24. In the said case, in addition, the learned Judge had adverted to the import of the second proviso to Rule 30 and held that the second proviso to Rule 30 deals with the services of temporary employees including those employees who have retired or have been permanently incapacitated and who have completed not less than 10 years of service as temporary employees and they would also be entitled for retiring pension, retirement gratuity and family pension at the same scale as is admissible to the permanent government servant. Rule 30 is aimed at covering the cases of all such employees who have been working temporarily for a period of at least 10 years to satisfy the definition of qualifying service under 3 2016 II CLR 860. Rule 30 and are not covered by Rule 57.

25. In the light of aforesaid exposition of law, reverting to the facts of the case, the respondents indubitably, held a substantive post on the date of their retirement, upon attaining the age of superannuation: the respondents were permanently absorbed on the establishment of the petitioner with effect from 18th January, 2001 and the respondents, again indisputably, rendered services as daily wagers since the year 1985 and the case of the respondents is not covered by any of the exclusionary clauses of Rule 57. All the conditions necessary for reckoning the services rendered as daily wager for pensionery benefits were squarely satisfied. In that view of the matter, refusal to grant pension clearly constituted an unfair labour practice under Item 9 of Schedule IV.

26. The endevour on the part of the petitioner to wriggle out of the liability to pay the pension, banking upon the settlement arrived at between the parties, in an earlier proceeding whereunder it was stipulated that the respondents’ past service rendered on daily wage basis would not be counted for any financial or benefits, does not merit acceptance. If a case is clearly covered by the prescription in the pension rules, there can be no waiver of the right to receive pension. It is trite pension is not a bounty. Secondly, even if the conditions, subject to which the respondents were appointed to the permanent post are taken at par, yet they cannot be construed to hold that the respondents had agreed to forgo the services rendered as daily wager even for pensionery benefits.

27. The learned Member, Industrial Court correctly applied the governing provisions of the Pension Rules, 1982 to the facts of the case and, thus, no interference is warranted in exercise of extraordinary writ jurisdiction. Resultantly, the petitions deserve to be dismissed. Hence, the following order.
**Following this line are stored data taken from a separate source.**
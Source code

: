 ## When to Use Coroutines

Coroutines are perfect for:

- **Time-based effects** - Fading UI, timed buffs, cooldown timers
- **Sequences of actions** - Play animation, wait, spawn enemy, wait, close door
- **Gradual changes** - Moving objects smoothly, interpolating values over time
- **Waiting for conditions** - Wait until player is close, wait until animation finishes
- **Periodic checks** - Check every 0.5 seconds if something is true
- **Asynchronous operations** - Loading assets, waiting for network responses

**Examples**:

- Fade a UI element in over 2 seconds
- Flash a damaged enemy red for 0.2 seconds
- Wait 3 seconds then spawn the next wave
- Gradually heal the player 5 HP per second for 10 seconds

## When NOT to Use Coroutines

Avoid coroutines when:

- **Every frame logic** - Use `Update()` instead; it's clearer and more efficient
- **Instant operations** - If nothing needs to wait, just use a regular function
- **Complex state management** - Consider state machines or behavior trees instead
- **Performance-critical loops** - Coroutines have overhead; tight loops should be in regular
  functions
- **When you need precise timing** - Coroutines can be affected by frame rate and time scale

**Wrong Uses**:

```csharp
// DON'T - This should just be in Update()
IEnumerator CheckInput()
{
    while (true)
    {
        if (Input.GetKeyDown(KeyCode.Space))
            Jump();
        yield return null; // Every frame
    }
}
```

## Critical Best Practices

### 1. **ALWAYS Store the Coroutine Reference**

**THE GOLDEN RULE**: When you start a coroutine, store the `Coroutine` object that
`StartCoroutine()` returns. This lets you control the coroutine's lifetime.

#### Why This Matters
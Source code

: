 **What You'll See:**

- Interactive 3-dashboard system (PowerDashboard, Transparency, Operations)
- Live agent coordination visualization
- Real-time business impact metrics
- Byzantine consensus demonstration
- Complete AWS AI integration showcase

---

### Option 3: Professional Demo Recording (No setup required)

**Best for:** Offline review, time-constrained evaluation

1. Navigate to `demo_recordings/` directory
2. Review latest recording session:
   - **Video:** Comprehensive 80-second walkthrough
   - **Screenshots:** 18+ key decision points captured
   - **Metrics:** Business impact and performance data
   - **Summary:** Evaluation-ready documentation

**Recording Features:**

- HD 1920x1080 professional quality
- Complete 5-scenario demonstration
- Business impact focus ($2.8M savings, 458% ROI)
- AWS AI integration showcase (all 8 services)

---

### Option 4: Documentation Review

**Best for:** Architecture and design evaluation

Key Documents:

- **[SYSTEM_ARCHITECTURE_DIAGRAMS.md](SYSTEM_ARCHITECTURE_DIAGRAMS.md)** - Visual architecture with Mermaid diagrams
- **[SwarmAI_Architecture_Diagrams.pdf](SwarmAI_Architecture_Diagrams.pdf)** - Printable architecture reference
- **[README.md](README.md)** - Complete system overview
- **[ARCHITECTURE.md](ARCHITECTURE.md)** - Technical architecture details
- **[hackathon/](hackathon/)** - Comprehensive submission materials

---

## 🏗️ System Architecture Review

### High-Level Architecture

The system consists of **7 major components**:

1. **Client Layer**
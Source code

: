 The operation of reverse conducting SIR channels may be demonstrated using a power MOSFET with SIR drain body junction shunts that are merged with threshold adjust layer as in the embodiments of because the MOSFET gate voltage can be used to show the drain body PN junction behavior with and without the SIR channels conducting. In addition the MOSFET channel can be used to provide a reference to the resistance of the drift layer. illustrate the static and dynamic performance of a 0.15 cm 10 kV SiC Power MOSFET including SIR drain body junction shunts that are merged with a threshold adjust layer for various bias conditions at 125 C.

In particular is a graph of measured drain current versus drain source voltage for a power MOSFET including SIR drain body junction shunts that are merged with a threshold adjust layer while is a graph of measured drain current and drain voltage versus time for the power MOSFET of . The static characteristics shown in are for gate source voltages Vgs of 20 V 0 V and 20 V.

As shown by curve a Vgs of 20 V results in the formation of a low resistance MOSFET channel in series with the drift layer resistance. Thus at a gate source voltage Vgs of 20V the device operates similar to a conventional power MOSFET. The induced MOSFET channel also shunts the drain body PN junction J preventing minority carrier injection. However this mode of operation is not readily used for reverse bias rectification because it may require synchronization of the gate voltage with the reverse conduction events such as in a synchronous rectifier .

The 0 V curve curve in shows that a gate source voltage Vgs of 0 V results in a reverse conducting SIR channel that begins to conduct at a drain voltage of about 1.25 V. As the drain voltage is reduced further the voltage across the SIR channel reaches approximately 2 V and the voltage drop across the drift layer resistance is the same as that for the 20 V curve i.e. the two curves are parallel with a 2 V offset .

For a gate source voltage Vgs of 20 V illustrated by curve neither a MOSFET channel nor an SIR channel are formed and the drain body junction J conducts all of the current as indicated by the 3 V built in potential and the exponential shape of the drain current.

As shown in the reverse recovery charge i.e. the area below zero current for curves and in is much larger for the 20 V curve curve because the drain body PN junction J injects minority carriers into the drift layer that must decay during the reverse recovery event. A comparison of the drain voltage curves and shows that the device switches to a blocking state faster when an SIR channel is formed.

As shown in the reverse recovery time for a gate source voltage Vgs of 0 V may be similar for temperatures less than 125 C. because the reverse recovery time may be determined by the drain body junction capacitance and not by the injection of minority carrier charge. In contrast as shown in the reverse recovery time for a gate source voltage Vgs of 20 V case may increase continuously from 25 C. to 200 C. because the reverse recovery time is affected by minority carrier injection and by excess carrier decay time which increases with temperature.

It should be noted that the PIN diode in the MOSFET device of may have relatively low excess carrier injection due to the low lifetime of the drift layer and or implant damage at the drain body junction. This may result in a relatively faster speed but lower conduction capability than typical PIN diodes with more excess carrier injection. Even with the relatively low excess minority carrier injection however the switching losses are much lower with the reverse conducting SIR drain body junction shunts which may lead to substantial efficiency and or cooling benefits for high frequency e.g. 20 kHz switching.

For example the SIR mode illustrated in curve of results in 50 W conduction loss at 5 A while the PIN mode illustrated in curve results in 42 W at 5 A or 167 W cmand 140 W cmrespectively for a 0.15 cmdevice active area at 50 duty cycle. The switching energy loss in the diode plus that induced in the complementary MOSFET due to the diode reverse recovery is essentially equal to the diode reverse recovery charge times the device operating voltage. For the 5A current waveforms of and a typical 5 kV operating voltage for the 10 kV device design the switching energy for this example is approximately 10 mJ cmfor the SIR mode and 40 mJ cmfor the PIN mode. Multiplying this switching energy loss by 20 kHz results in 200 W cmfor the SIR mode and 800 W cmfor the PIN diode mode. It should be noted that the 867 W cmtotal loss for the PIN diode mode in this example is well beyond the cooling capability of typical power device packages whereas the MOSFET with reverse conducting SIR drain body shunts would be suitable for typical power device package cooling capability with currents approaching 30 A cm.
ORDER 1] The petitions stand dismissed. 2] The petitioner shall pay the pension to the respondent in the respective petition, within a period of four months along with arrears with effect from 13th November, 2017. 3] In default, the entire amount shall carry interest @ 9% p.a. from the said date till payment and/or realization. 4] Subject to aforesaid direction, the rule stands discharged. 5] In the circumstances of the case, there shall be no order as to costs. (N. J. JAMADAR, J.)